**EXERCISE DESCRIPTION**
Word for word, restate the records that come after this.

**STUDY MATERIAL**
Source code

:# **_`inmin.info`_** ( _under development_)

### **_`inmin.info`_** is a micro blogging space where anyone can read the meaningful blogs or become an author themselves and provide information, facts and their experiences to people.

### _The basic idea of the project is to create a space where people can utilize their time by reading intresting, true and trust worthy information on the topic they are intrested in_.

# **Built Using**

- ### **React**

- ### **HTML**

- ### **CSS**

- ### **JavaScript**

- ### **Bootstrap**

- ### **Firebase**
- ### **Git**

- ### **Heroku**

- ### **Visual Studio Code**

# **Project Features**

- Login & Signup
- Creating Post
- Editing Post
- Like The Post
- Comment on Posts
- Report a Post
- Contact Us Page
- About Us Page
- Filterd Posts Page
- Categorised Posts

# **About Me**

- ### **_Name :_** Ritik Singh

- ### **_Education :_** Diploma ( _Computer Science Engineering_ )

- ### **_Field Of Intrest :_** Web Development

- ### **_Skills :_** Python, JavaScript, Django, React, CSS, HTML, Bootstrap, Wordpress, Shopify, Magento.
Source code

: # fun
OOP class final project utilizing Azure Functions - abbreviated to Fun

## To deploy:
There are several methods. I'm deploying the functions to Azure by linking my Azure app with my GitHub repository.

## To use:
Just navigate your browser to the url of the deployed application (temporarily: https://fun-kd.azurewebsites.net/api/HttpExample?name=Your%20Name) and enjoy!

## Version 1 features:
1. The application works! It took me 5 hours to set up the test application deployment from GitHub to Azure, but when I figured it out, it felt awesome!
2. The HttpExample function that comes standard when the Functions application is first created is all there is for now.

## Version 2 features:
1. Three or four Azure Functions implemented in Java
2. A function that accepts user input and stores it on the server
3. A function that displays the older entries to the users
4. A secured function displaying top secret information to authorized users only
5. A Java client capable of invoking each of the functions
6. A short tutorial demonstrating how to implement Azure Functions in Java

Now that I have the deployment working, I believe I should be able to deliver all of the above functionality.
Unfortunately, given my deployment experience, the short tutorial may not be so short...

**EXERCISE RESULT**
Source code

:# **_`inmin.info`_** ( _under development_)

### **_`inmin.info`_** is a micro blogging space where anyone can read the meaningful blogs or become an author themselves and provide information, facts and their experiences to people.

### _The basic idea of the project is to create a space where people can utilize their time by reading intresting, true and trust worthy information on the topic they are intrested in_.

# **Built Using**

- ### **React**

- ### **HTML**

- ### **CSS**

- ### **JavaScript**

- ### **Bootstrap**

- ### **Firebase**
- ### **Git**

- ### **Heroku**

- ### **Visual Studio Code**

# **Project Features**

- Login & Signup
- Creating Post
- Editing Post
- Like The Post
- Comment on Posts
- Report a Post
- Contact Us Page
- About Us Page
- Filterd Posts Page
- Categorised Posts

# **About Me**

- ### **_Name :_** Ritik Singh

- ### **_Education :_** Diploma ( _Computer Science Engineering_ )

- ### **_Field Of Intrest :_** Web Development

- ### **_Skills :_** Python, JavaScript, Django, React, CSS, HTML, Bootstrap, Wordpress, Shopify, Magento.
Source code

: # fun
OOP class final project utilizing Azure Functions - abbreviated to Fun

## To deploy:
There are several methods. I'm deploying the functions to Azure by linking my Azure app with my GitHub repository.

## To use:
Just navigate your browser to the url of the deployed application (temporarily: https://fun-kd.azurewebsites.net/api/HttpExample?name=Your%20Name) and enjoy!

## Version 1 features:
1. The application works! It took me 5 hours to set up the test application deployment from GitHub to Azure, but when I figured it out, it felt awesome!
2. The HttpExample function that comes standard when the Functions application is first created is all there is for now.

## Version 2 features:
1. Three or four Azure Functions implemented in Java
2. A function that accepts user input and stores it on the server
3. A function that displays the older entries to the users
4. A secured function displaying top secret information to authorized users only
5. A Java client capable of invoking each of the functions
6. A short tutorial demonstrating how to implement Azure Functions in Java

Now that I have the deployment working, I believe I should be able to deliver all of the above functionality.
Unfortunately, given my deployment experience, the short tutorial may not be so short...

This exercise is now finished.